Setup compute device and distributed training collective.

This function initializes the training environment by: 1. Selecting the appropriate compute device (GPU or CPU) 2. Setting up distributed communication if multiple devices are available 3. Returning both the device and collective for use in training

Parameters:

Name Type Description Default
use_gpu bool

If True, attempts to use GPU if available.

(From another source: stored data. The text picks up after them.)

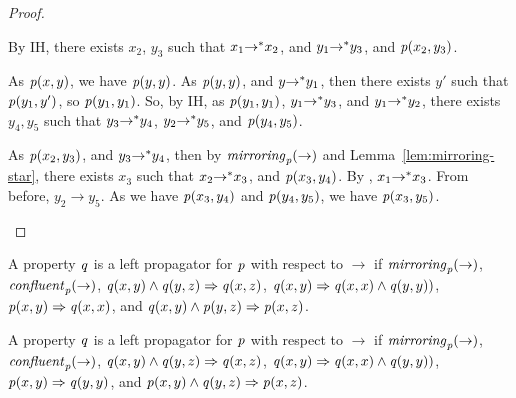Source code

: \documentclass[numbers,10pt,preprint\ifanon ,nocopyrightspace\fi]{sigplanconf}
\begin{document}
\begin{proof}
\begin{case}[\TransitivityRule{}]
    By IH, there exists $x_2$, $y_3$ such that $x_1 {\rightarrow}^* x_2$, and
    $y_1 {\rightarrow}^* y_3$, and $\mathit{p}(x_2,y_3)$.

    As $\mathit{p}(x,y)$, we have $\mathit{p}(y,y)$.  As $\mathit{p}(y,y)$, and $y
    {\rightarrow}^* y_1$, then there exists $y'$ such that
    $\mathit{p}(y_1,y')$, so $\mathit{p}(y_1,y_1)$.
    So, by IH, as $\mathit{p}(y_1,y_1)$, $y_1 {\rightarrow}^* y_3$, and
    $y_1 {\rightarrow}^* y_2$, there exists $y_4,y_5$ such that
    $y_3 {\rightarrow}^* y_4$,
    $y_2 {\rightarrow}^* y_5$, and $\mathit{p}(y_4,y_5)$.

    As $\mathit{p}(x_2,y_3)$, and $y_3 {\rightarrow}^* y_4$, then by
    $\mathit{mirroring}_{\mathit{p}}(\rightarrow)$ and
    Lemma~\ref{lem:mirroring-star}, there exists $x_3$ such that
    $x_2 {\rightarrow}^* x_3$, and $\mathit{p}(x_3,y_4)$.
    By \TransitivityRule{}, $x_1 {\rightarrow}^* x_3$.
    From before, $y_2 \rightarrow y_5$.
    As we have $\mathit{p}(x_3,y_4)$ and $\mathit{p}(y_4,y_5)$, we have
    $\mathit{p}(x_3,y_5)$.
  \end{case}
\end{proof}

\begin{definition}
  A property $\mathit{q}$ is a left propagator for $\mathit{p}$ with respect to
  $\rightarrow$ if
  $\mathit{mirroring}_{\mathit{p}}(\rightarrow)$,
  $\mathit{confluent}_{\mathit{p}}(\rightarrow)$,
  $\mathit{q}(x,y) \wedge \mathit{q}(y,z) \Rightarrow \mathit{q}(x,z)$,
  $\mathit{q}(x,y) \Rightarrow \mathit{q}(x,x) \wedge
  \mathit{q}(y,y))$,
  $\mathit{p}(x,y) \Rightarrow \mathit{q}(x,x)$, and
  $\mathit{q}(x,y) \wedge \mathit{p}(y,z) \Rightarrow \mathit{p}(x,z)$.
\end{definition}

\begin{definition}
  A property $\mathit{q}$ is a left propagator for $\mathit{p}$ with respect to
  $\rightarrow$ if
  $\mathit{mirroring}_{\mathit{p}}(\rightarrow)$,
  $\mathit{confluent}_{\mathit{p}}(\rightarrow)$,
  $\mathit{q}(x,y) \wedge \mathit{q}(y,z) \Rightarrow \mathit{q}(x,z)$,
  $\mathit{q}(x,y) \Rightarrow \mathit{q}(x,x) \wedge
  \mathit{q}(y,y))$,
  $\mathit{p}(x,y) \Rightarrow \mathit{q}(y,y)$, and
  $\mathit{p}(x,y) \wedge \mathit{q}(y,z) \Rightarrow \mathit{p}(x,z)$.
\end{definition}
\end{document}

If False, uses CPU.

required
config DistributedConfig

Distributed configuration specifying how to set up multi-GPU mesh.

required

Returns:

Type Description
DeviceSetup

DeviceSetup namedtuple containing:

DeviceSetup
  • device: The PyTorch device to use for computation
DeviceSetup
  • collective: Distributed collective object for multi-GPU coordination
Example
from optimus_dl.modules.distributed.config import DistributedConfig
config = DistributedConfig()
setup = setup_device_and_collective(use_gpu=True, config=config)
model = model.to(setup.device)
# Use setup.collective for distributed operations
Source code in optimus_dl/core/device.py
def setup_device_and_collective(
    use_gpu: bool, config: DistributedConfig
) -> DeviceSetup:
    """Setup compute device and distributed training collective.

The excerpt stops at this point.